At the risk of sounding bourgeois, I met my husband there for our anniversary. He was in the city on business. We had an opportunity to visit the Paris College of Art, an American institution in the city, and as we walked the two miles back to our hotel in the Marais district, I started to think about home. How un-walkable our cities are here in the Inland area. How rare our opportunities are to run into friends on the street or sit outside at our favorite restaurants of coffee shops and converse with our fellow residents about the news of the day…or nothing at all. I also found myself reflecting on what makes cities great places to live. The rhythms of city life. How strong cities can create strong communities. And how city leaders are elected by the people, responsible to the people, and whose only mission should be to create and maintain cities where people want to live.
Last November, the residents of the City of San Bernardino sent that very message and voted to replace the city’s failing leadership. Finally exhausted by the years of city government dysfunction they supported a recall effort whose targets were the elected city attorney who had been in office for over 20 years and key members of the city council who worked with him to maintain a city that benefitted a small group of individuals who in this case didn’t even live in the city, the public safety employees. San Bernardino had clearly become an unlivable city for most residents. Property values were down, crime was up, and morale was at an all time low. The old city attorney rigorously resisted any changes to the outdated city charter that would give city leaders more options in addressing challenging budget issues that had bankrupted the city. The new city leadership’s first order of business was to assemble a volunteer citizen-based charter committee to review and make recommendations to the mayor and city council on a revised city charter to take before the voters. The commission is comprised of individuals like Phil Savage III, Gloria Macias Harrison, and Hardy Brown Sr. whose only motivation is revising sections of the charter to create a strong vibrant city for this and future generations. The commission’s creation and subsequent findings have proven that when recall efforts are successful, transformation is possible.

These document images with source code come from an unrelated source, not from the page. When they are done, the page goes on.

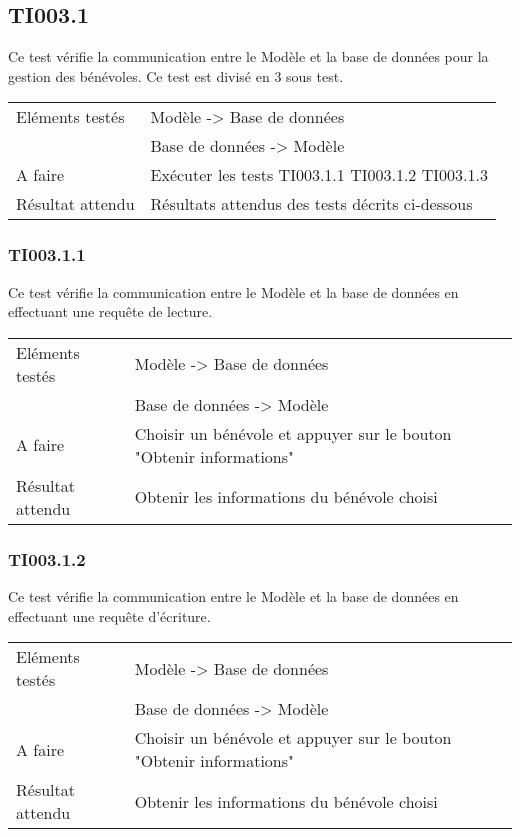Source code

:   	\subsection{TI003.1}
  		Ce test vérifie la communication entre le Modèle et la base de données pour la gestion des bénévoles. Ce test est divisé en 3 sous test.
  	
 
 	 \begin{center}
    	 	\begin{tabular}[h]{|p{}|p{}|}
		\hline
			Eléments testés & Modèle -> Base de données  \\
						    &  Base de données -> Modèle \\\hline
    			A faire & Exécuter les tests TI003.1.1 TI003.1.2 TI003.1.3 \\\hline
    			Résultat attendu & Résultats attendus des tests décrits ci-dessous \\\hline
     	\end{tabular}
  	\end{center}	
  	
  	\subsubsection{TI003.1.1}
  		Ce test vérifie la communication entre le Modèle et la base de données en effectuant une requête de lecture.
  		\begin{center}
    	 		\begin{tabular}[h]{|p{}|p{}|}
			\hline
				Eléments testés & Modèle -> Base de données  \\
							    &  Base de données -> Modèle \\\hline
    				A faire & Choisir un bénévole et appuyer sur le bouton "Obtenir informations" \\\hline
    				Résultat attendu & Obtenir les informations du bénévole choisi \\\hline
     		\end{tabular}
  		\end{center}	
  		
  		
  		
  		
  		
  	\subsubsection{TI003.1.2}
  		Ce test vérifie la communication entre le Modèle et la base de données en effectuant une requête d'écriture.
  		\begin{center}
    	 		\begin{tabular}[h]{|p{}|p{}|}
			\hline
				Eléments testés & Modèle -> Base de données  \\
							    &  Base de données -> Modèle \\\hline
    				A faire & Choisir un bénévole et appuyer sur le bouton "Obtenir informations" \\\hline
    				Résultat attendu & Obtenir les informations du bénévole choisi \\\hline
     		\end{tabular}
  		\end{center}	
  		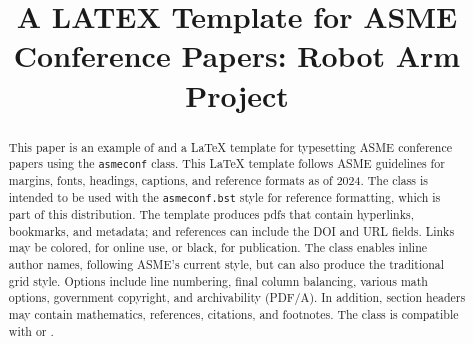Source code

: \title{A LATEX Template for ASME Conference Papers: } %
    \title{Robot Arm Project}


\maketitle




\begin{abstract}

This paper is an example of and a  {\upshape\LaTeX} template for typesetting ASME conference papers using the {\upshape\texttt{asmeconf}} class. This  {\upshape\LaTeX} template follows ASME guidelines for margins, fonts, headings, captions, and reference formats as of 2024. The class is intended to be used with the {\upshape\texttt{asmeconf.bst} } style for reference formatting, which is part of this distribution. The template produces pdfs that contain hyperlinks, bookmarks, and metadata; and references can include the DOI and URL fields. Links may be colored, for online use, or black, for publication. The class enables inline author names, following ASME's current style, but can also produce the traditional grid style. Options include line numbering, final column balancing, various math options, government copyright, and archivability (PDF/A). In addition, section headers may contain mathematics, references, citations, and footnotes. The class is compatible with {\upshape{}} or {\upshape{}}.
\end{abstract}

The residents of the City of Moreno Valley have an important choice to make in two weeks when they go to the polls, and I believe they can learn from San Bernardino’s success. They can begin to regain control of their city by recalling Mayor Tom Owings who, like his fellow city councilmembers, is more interested in building a city of warehouses that benefit the city’s most influential private developer than one that will benefit the hardworking taxpaying residents. Of course, that’s just the beginning of the reformation work that needs to be done in that city.
Our cities should not be for sale to the highest bidder, the individuals who own the most land within its limits, or held hostage by city employee associations. Our cities belong to the residents, the individuals who live, pay taxes, and support the services we all appreciate. We must not forget that if we do not control the destiny of the communities we call home they will be controlled by someone else, and isn’t that why people came to the “New World” from Europe in the first place?